Definitions and explanations

Long term capital gain

Capital gain arises when a capital asset is sold at more than its cost. It is calculated as sales proceeds less cost of the asset. Long term capital gain is the gain arising on sale of long term capital assets. Long term capital assets are those that are held for long period of time before sale. Long period of time is any time period of more than one year. Assets like land, buildings, plant and machinery and motor vehicles are normally held for more than one year and are classified as long term capital assets and therefore give rise to long term capital gain.

Short term capital gain

Short term capital gain is the capital gain arising on short term capital assets. Short term capital assets are those which are held for short period of time and any period of less than one year is considered as short time period. Some capital assets are bought in view of resale when its market value will increase and are sold within one year after increase in its market value. Such assets give rise to short term capital gain. For example if a vehicle purchased for $2,000 and after six months its value increases to $3,500 and is sold, it will give rise to short term capital gain of $500 because vehicle was held for less than one year.

Differences between long term and short term capital gains

There are some differences between long term and short term capital gain which are explained below:

1. Holding period of the asset

Major difference between long term and short term capital is the holding period of the capital asset giving rise to capital gain before disposal. If asset is held for long period of time which is more than one year, it will give rise to capital gain. And if capital asset is held for short period of time which is less than one year then it will give rise to short term capital gain.

2. Purpose of holding the asset

If the purpose of holding the capital assets is to use in business activities then it will normally be held for its full useful life which is more than one year and it will give rise to long term capital gain. If the purpose of holding the assets is to relies the increase in fair value of the asset then it will be held for short time period and will be sold when its fair value has increased and this will give rise to short term capital gain.
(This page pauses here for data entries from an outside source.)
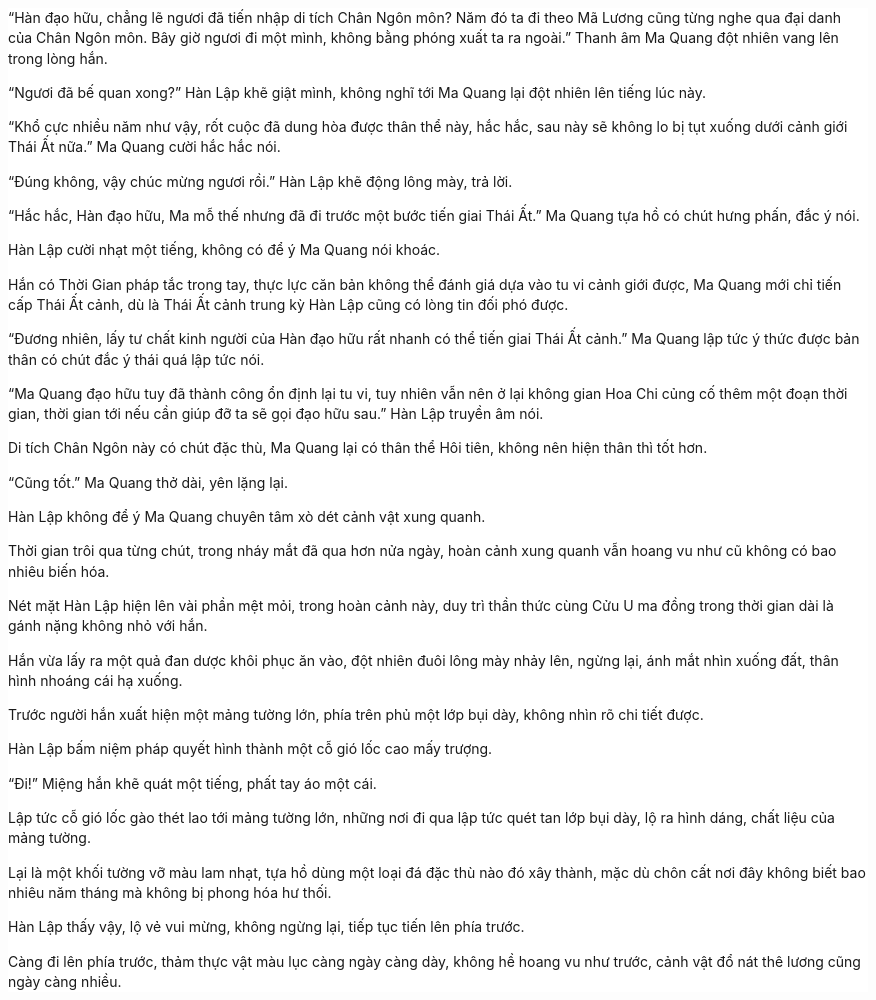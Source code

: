 “Hàn đạo hữu, chẳng lẽ ngươi đã tiến nhập di tích Chân Ngôn môn? Năm đó ta đi theo Mã Lương cũng từng nghe qua đại danh của Chân Ngôn môn. Bây giờ ngươi đi một mình, không bằng phóng xuất ta ra ngoài.” Thanh âm Ma Quang đột nhiên vang lên trong lòng hắn.

“Ngươi đã bế quan xong?” Hàn Lập khẽ giật mình, không nghĩ tới Ma Quang lại đột nhiên lên tiếng lúc này.

“Khổ cực nhiều năm như vậy, rốt cuộc đã dung hòa được thân thể này, hắc hắc, sau này sẽ không lo bị tụt xuống dưới cảnh giới Thái Ất nữa.” Ma Quang cười hắc hắc nói.

“Đúng không, vậy chúc mừng ngươi rồi.” Hàn Lập khẽ động lông mày, trả lời.

“Hắc hắc, Hàn đạo hữu, Ma mỗ thế nhưng đã đi trước một bước tiến giai Thái Ất.” Ma Quang tựa hồ có chút hưng phấn, đắc ý nói.

Hàn Lập cười nhạt một tiếng, không có để ý Ma Quang nói khoác.

Hắn có Thời Gian pháp tắc trong tay, thực lực căn bản không thể đánh giá dựa vào tu vi cảnh giới được, Ma Quang mới chỉ tiến cấp Thái Ất cảnh, dù là Thái Ất cảnh trung kỳ Hàn Lập cũng có lòng tin đối phó được.

“Đương nhiên, lấy tư chất kinh người của Hàn đạo hữu rất nhanh có thể tiến giai Thái Ất cảnh.” Ma Quang lập tức ý thức được bản thân có chút đắc ý thái quá lập tức nói.

“Ma Quang đạo hữu tuy đã thành công ổn định lại tu vi, tuy nhiên vẫn nên ở lại không gian Hoa Chi củng cố thêm một đoạn thời gian, thời gian tới nếu cần giúp đỡ ta sẽ gọi đạo hữu sau.” Hàn Lập truyền âm nói.

Di tích Chân Ngôn này có chút đặc thù, Ma Quang lại có thân thể Hôi tiên, không nên hiện thân thì tốt hơn.

“Cũng tốt.” Ma Quang thở dài, yên lặng lại.

Hàn Lập không để ý Ma Quang chuyên tâm xò dét cảnh vật xung quanh.

Thời gian trôi qua từng chút, trong nháy mắt đã qua hơn nửa ngày, hoàn cảnh xung quanh vẫn hoang vu như cũ không có bao nhiêu biến hóa.

Nét mặt Hàn Lập hiện lên vài phần mệt mỏi, trong hoàn cảnh này, duy trì thần thức cùng Cửu U ma đồng trong thời gian dài là gánh nặng không nhỏ với hắn.

Hắn vừa lấy ra một quả đan dược khôi phục ăn vào, đột nhiên đuôi lông mày nhảy lên, ngừng lại, ánh mắt nhìn xuống đất, thân hình nhoáng cái hạ xuống.

Trước người hắn xuất hiện một mảng tường lớn, phía trên phủ một lớp bụi dày, không nhìn rõ chi tiết được.

Hàn Lập bấm niệm pháp quyết hình thành một cỗ gió lốc cao mấy trượng.

“Đi!” Miệng hắn khẽ quát một tiếng, phất tay áo một cái.

Lập tức cỗ gió lốc gào thét lao tới mảng tường lớn, những nơi đi qua lập tức quét tan lớp bụi dày, lộ ra hình dáng, chất liệu của mảng tường.

Lại là một khối tường vỡ màu lam nhạt, tựa hồ dùng một loại đá đặc thù nào đó xây thành, mặc dù chôn cất nơi đây không biết bao nhiêu năm tháng mà không bị phong hóa hư thối.

Hàn Lập thấy vậy, lộ vẻ vui mừng, không ngừng lại, tiếp tục tiến lên phía trước.

Càng đi lên phía trước, thảm thực vật màu lục càng ngày càng dày, không hề hoang vu như trước, cảnh vật đổ nát thê lương cũng ngày càng nhiều.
3. Manner in which related benefit will be realized

If a business indents to realize the related benefit from an asset by using it and generating operating cash flows then normally it will be held till maturity and will give rise long term capital gain when sold. If business wants to realize the related benefit by selling the asset when its value has increased then it will be sold after short time when its value has increased and will give rise to short term capital gain.

4. Measurement of the asset

If capital asset is a financial asset, it can be measured either at fair value or at amortized cost in financial statements. If asset is measured at amortized cost it will be held till maturity of the asset and will give rise to long term capital gain when sold. If financial asset is measured at fair value then it will normally be sold within short period of time and will give rise to short term capital gain.

Conclusion

Major difference between long term and short term capital gain is the holding period of the capital asset on which gain arises. If asset is sold after holding for more than one year, it will result in long term capital gain and if capital asset is sold after holding for less than one year, it will result in short term capital gain.